Information Security

Application of production management systems based on open standards and protocols dramatically increases the risks of information security (Taubmann et al., 2017).

It is required to ensure the integrity of information, including measurement data. Therefore, the measurement results must have digital signatures. Increased requirements should be presented to the availability of historical data stored on servers, to the availability of current information received from sensors, and to the availability of cloud services (Po-Ching, Hsu, & Hwang, 2017).

The human actions may be destructive to the digital production model, so it is imperative to identity and access management.

The role of engineering ethics increases with the introduction of a new information technologies (Bernd et al., 2009). Engineers deal with the virtual world, in which, perhaps, there is no sense of danger acquired by mankind during its existence in the technological environment. When working in a virtual environment, which is the projection of a real production process into a digital model, the engineer must constantly perform a backward projection mentally in order to better understand his responsibility for the decisions making.
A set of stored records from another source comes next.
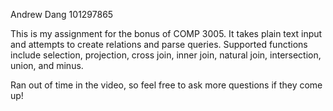 Andrew Dang
101297865

This is my assignment for the bonus of COMP 3005.
It takes plain text input and attempts to create relations and parse queries.
Supported functions include selection, projection, cross join, inner join, natural join, intersection, union, and minus.

Ran out of time in the video, so feel free to ask more questions if they come up!
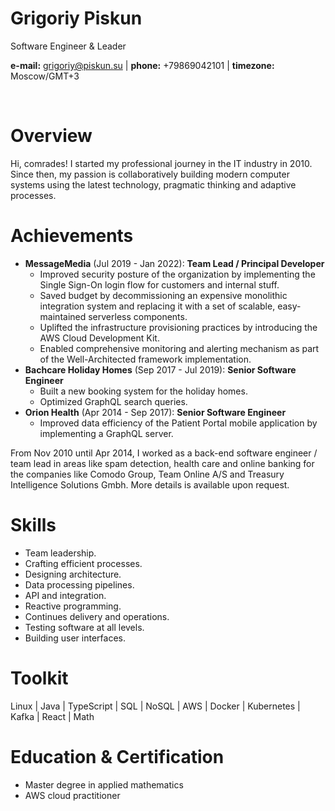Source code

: # Grigoriy Piskun

Software Engineer & Leader

**e-mail:** grigoriy@piskun.su | **phone:** +79869042101 | **timezone:** Moscow/GMT+3

<br/>

# Overview

Hi, comrades! I started my professional journey in the IT industry in 2010. Since then, my passion is collaboratively building modern computer systems using the latest technology, pragmatic thinking and adaptive processes.

# Achievements

- **MessageMedia** (Jul 2019 - Jan 2022): **Team Lead / Principal Developer**
  - Improved security posture of the organization by implementing the Single Sign-On login flow for customers and internal stuff.
  - Saved budget by decommissioning an expensive monolithic integration system and replacing it with a set of scalable, easy-maintained serverless components.
  - Uplifted the infrastructure provisioning practices by introducing the AWS Cloud Development Kit.
  - Enabled comprehensive monitoring and alerting mechanism as part of the Well-Architected framework implementation.
- **Bachcare Holiday Homes** (Sep 2017 - Jul 2019): **Senior Software Engineer**
  - Built a new booking system for the holiday homes.
  - Optimized GraphQL search queries.
- **Orion Health** (Apr 2014 - Sep 2017): **Senior Software Engineer**
  - Improved data efficiency of the Patient Portal mobile application by implementing a GraphQL server.

From Nov 2010 until Apr 2014, I worked as a back-end software engineer / team lead in areas like spam detection, health care and online banking for the companies like Comodo Group, Team Online A/S and Treasury Intelligence Solutions Gmbh. More details is available upon request.

# Skills

- Team leadership.
- Crafting efficient processes.
- Designing architecture.
- Data processing pipelines.
- API and integration.
- Reactive programming.
- Continues delivery and operations.
- Testing software at all levels.
- Building user interfaces.

# Toolkit

Linux | Java | TypeScript | SQL | NoSQL | AWS | Docker | Kubernetes | Kafka | React | Math

# Education & Certification

- Master degree in applied mathematics
- AWS cloud practitioner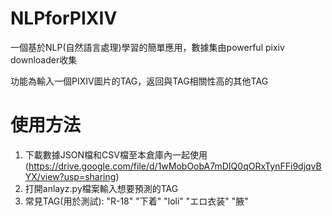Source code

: # NLPforPIXIV
一個基於NLP(自然語言處理)學習的簡單應用，數據集由powerful pixiv downloader收集

功能為輸入一個PIXIV圖片的TAG，返回與TAG相關性高的其他TAG

# 使用方法
1. 下載數據JSON檔和CSV檔至本倉庫內一起使用(https://drive.google.com/file/d/1wMobOobA7mDIQ0qORxTynFFi9djqvBYX/view?usp=sharing)
2. 打開anlayz.py檔案輸入想要預測的TAG
3. 常見TAG(用於測試): "R-18" "下着" "loli" "エロ衣装" "腋"
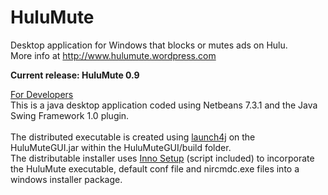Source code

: HuluMute
========
Desktop application for Windows that blocks or mutes ads on Hulu. <br>
More info at http://www.hulumute.wordpress.com

<b>Current release: HuluMute 0.9</b>

<u>For Developers</u><br>
This is a java desktop application coded using Netbeans 7.3.1 and the Java Swing Framework 1.0 plugin.<br>
<br>
The distributed executable is created using <a href="http://launch4j.sourceforge.net/">launch4j</a> on the HuluMuteGUI.jar within the HuluMuteGUI/build folder.<br>
The distributable installer uses <a href="http://www.jrsoftware.org/isdl.php#stable">Inno Setup</a> (script included) to incorporate the HuluMute executable, default conf file and nircmdc.exe files into a windows installer package.

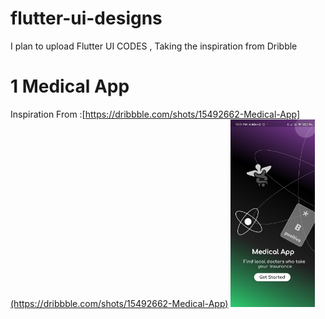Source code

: # flutter-ui-designs

I plan to upload Flutter UI CODES , Taking the inspiration from Dribble

# 1 Medical App

Inspiration From :[https://dribbble.com/shots/15492662-Medical-App](https://dribbble.com/shots/15492662-Medical-App)
<img src="images/medicalapp.png" height="300">
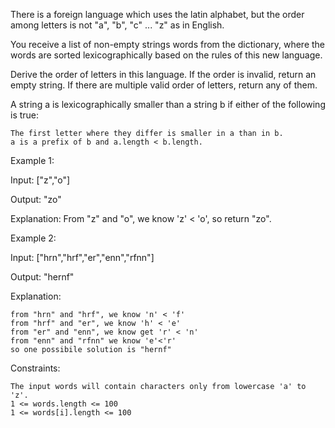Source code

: There is a foreign language which uses the latin alphabet, but the order among letters is not "a", "b", "c" ... "z" as in English.

You receive a list of non-empty strings words from the dictionary, where the words are sorted lexicographically based on the rules of this new language.

Derive the order of letters in this language. If the order is invalid, return an empty string. If there are multiple valid order of letters, return any of them.

A string a is lexicographically smaller than a string b if either of the following is true:

    The first letter where they differ is smaller in a than in b.
    a is a prefix of b and a.length < b.length.

Example 1:

Input: ["z","o"]

Output: "zo"

Explanation:
From "z" and "o", we know 'z' < 'o', so return "zo".

Example 2:

Input: ["hrn","hrf","er","enn","rfnn"]

Output: "hernf"

Explanation:

    from "hrn" and "hrf", we know 'n' < 'f'
    from "hrf" and "er", we know 'h' < 'e'
    from "er" and "enn", we know get 'r' < 'n'
    from "enn" and "rfnn" we know 'e'<'r'
    so one possibile solution is "hernf"

Constraints:

    The input words will contain characters only from lowercase 'a' to 'z'.
    1 <= words.length <= 100
    1 <= words[i].length <= 100

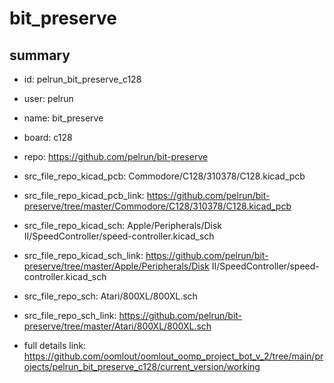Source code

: # bit_preserve
 
## summary 
* id: pelrun_bit_preserve_c128
* user: pelrun
* name: bit_preserve
* board: c128
* repo: https://github.com/pelrun/bit-preserve
* src_file_repo_kicad_pcb: Commodore/C128/310378/C128.kicad_pcb
* src_file_repo_kicad_pcb_link: https://github.com/pelrun/bit-preserve/tree/master/Commodore/C128/310378/C128.kicad_pcb
* src_file_repo_kicad_sch: Apple/Peripherals/Disk II/SpeedController/speed-controller.kicad_sch
* src_file_repo_kicad_sch_link: https://github.com/pelrun/bit-preserve/tree/master/Apple/Peripherals/Disk II/SpeedController/speed-controller.kicad_sch

* src_file_repo_sch: Atari/800XL/800XL.sch
* src_file_repo_sch_link: https://github.com/pelrun/bit-preserve/tree/master/Atari/800XL/800XL.sch
* full details link: https://github.com/oomlout/oomlout_oomp_project_bot_v_2/tree/main/projects/pelrun_bit_preserve_c128/current_version/working  







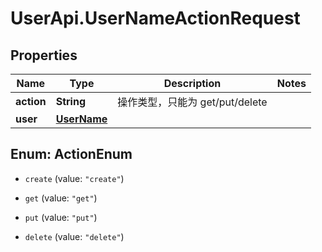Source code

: # UserApi.UserNameActionRequest

## Properties

Name | Type | Description | Notes
------------ | ------------- | ------------- | -------------
**action** | **String** | 操作类型，只能为 get/put/delete | 
**user** | [**UserName**](UserName.md) |  | 



## Enum: ActionEnum


* `create` (value: `"create"`)

* `get` (value: `"get"`)

* `put` (value: `"put"`)

* `delete` (value: `"delete"`)




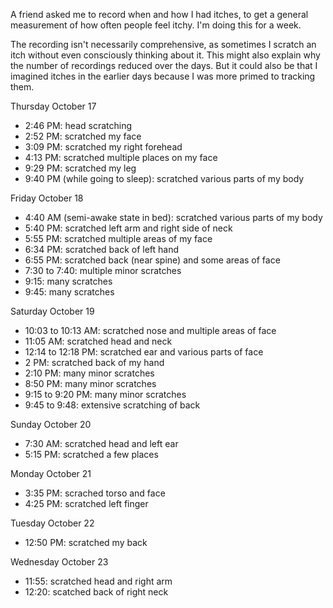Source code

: A friend asked me to record when and how I had itches, to get a
general measurement of how often people feel itchy. I'm doing this for
a week.

The recording isn't necessarily comprehensive, as sometimes I scratch
an itch without even consciously thinking about it. This might also
explain why the number of recordings reduced over the days. But it
could also be that I imagined itches in the earlier days because I was
more primed to tracking them.

Thursday October 17

- 2:46 PM: head scratching
- 2:52 PM: scratched my face
- 3:09 PM: scratched my right forehead
- 4:13 PM: scratched multiple places on my face
- 9:29 PM: scratched my leg
- 9:40 PM (while going to sleep): scratched various parts of my body

Friday October 18

- 4:40 AM (semi-awake state in bed): scratched various parts of my body
- 5:40 PM: scratched left arm and right side of neck
- 5:55 PM: scratched multiple areas of my face
- 6:34 PM: scratched back of left hand
- 6:55 PM: scratched back (near spine) and some areas of face
- 7:30 to 7:40: multiple minor scratches
- 9:15: many scratches
- 9:45: many scratches

Saturday October 19

- 10:03 to 10:13 AM: scratched nose and multiple areas of face
- 11:05 AM: scratched head and neck
- 12:14 to 12:18 PM: scratched ear and various parts of face
- 2 PM: scratched back of my hand
- 2:10 PM: many minor scratches
- 8:50 PM: many minor scratches
- 9:15 to 9:20 PM: many minor scratches
- 9:45 to 9:48: extensive scratching of back

Sunday October 20

- 7:30 AM: scratched head and left ear
- 5:15 PM: scratched a few places

Monday October 21

- 3:35 PM: scrached torso and face
- 4:25 PM: scratched left finger

Tuesday October 22

- 12:50 PM: scratched my back

Wednesday October 23

- 11:55: scratched head and right arm
- 12:20: scatched back of right neck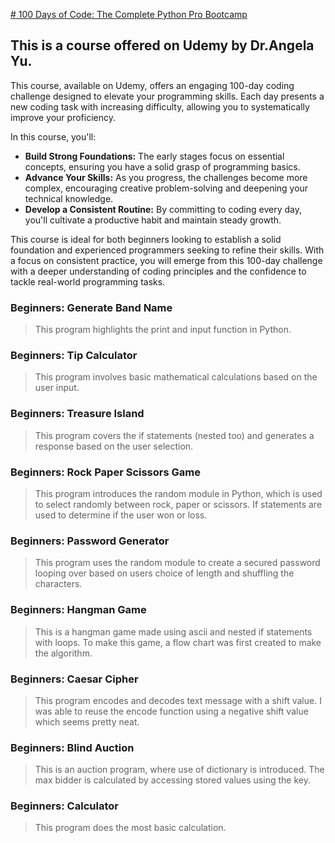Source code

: [# 100 Days of Code: The Complete Python Pro Bootcamp
](https://www.udemy.com/course/100-days-of-code/?couponCode=KEEPLEARNING)

## This is a course offered on Udemy by Dr.Angela Yu.
This course, available on Udemy, offers an engaging 100-day coding challenge designed to elevate your programming skills. Each day presents a new coding task with increasing difficulty, allowing you to systematically improve your proficiency.

In this course, you'll:

- **Build Strong Foundations:** The early stages focus on essential concepts, ensuring you have a solid grasp of programming basics.
- **Advance Your Skills:** As you progress, the challenges become more complex, encouraging creative problem-solving and deepening your technical knowledge.
- **Develop a Consistent Routine:** By committing to coding every day, you'll cultivate a productive habit and maintain steady growth.

This course is ideal for both beginners looking to establish a solid foundation and experienced programmers seeking to refine their skills. With a focus on consistent practice, you will emerge from this 100-day challenge with a deeper understanding of coding principles and the confidence to tackle real-world programming tasks.


### Beginners: Generate Band Name
>This program highlights the print and input function in Python.

### Beginners: Tip Calculator
>This program involves basic mathematical calculations based on the user input.

### Beginners: Treasure Island
>This program covers the if statements (nested too) and generates a response based on the user selection.

### Beginners: Rock Paper Scissors Game
>This program introduces the random module in Python, which is used to select randomly between rock, paper or scissors.
> If statements are used to determine if the user won or loss.

### Beginners: Password Generator
>This program uses the random module to create a secured password looping over based on users choice of length and 
> shuffling the characters.

### Beginners: Hangman Game
> This is a hangman game made using ascii and nested if statements with loops. To make this game, a flow chart was 
> first created to make the algorithm.

### Beginners: Caesar Cipher
> This program encodes and decodes text message with a shift value. I was able to reuse the encode function using 
> a negative shift value which seems pretty neat.

### Beginners: Blind Auction
> This is an auction program, where use of dictionary is introduced. The max bidder is calculated by accessing stored 
> values using the key.

### Beginners: Calculator
> This program does the most basic calculation. 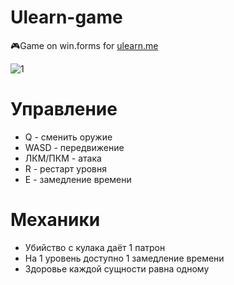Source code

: # Ulearn-game
🎮Game on win.forms for [ulearn.me](https://ulearn.me)

![1](https://user-images.githubusercontent.com/63664630/169667554-a6b51201-ea4c-4170-85c6-4a03b0163a63.png)

# Управление
* Q - сменить оружие
* WASD - передвижение
* ЛКМ/ПКМ - атака
* R - рестарт уровня
* E - замедление времени

# Механики
* Убийство с кулака даёт 1 патрон
* На 1 уровень доступно 1 замедление времени
* Здоровье каждой сущности равна одному
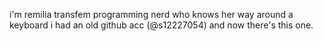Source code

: i'm remilia
transfem programming nerd who knows her way around a keyboard
i had an old github acc (@s12227054) and now there's this one.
Engineers work at the intersection of their competence in the field of technical objects and their projections in the digital world. This requires the extension of the engineer's competencies and their responsible execution. Engineers must continue their professional development throughout their careers.

When creating digital twin of technical object in the form of dynamically changing models, the adequacy of models is of particular importance. Therefore, the engineer requires an honest verification of adequacy of the model at all possible stages of its operation.

Ensuring information security is impossible without solving ethical problems. The information environment is most vulnerable to the hostile actions of experienced users working in the enterprise (insiders). Therefore, employees of the enterprise should be interested in performing correlated strategies to protect the information environment.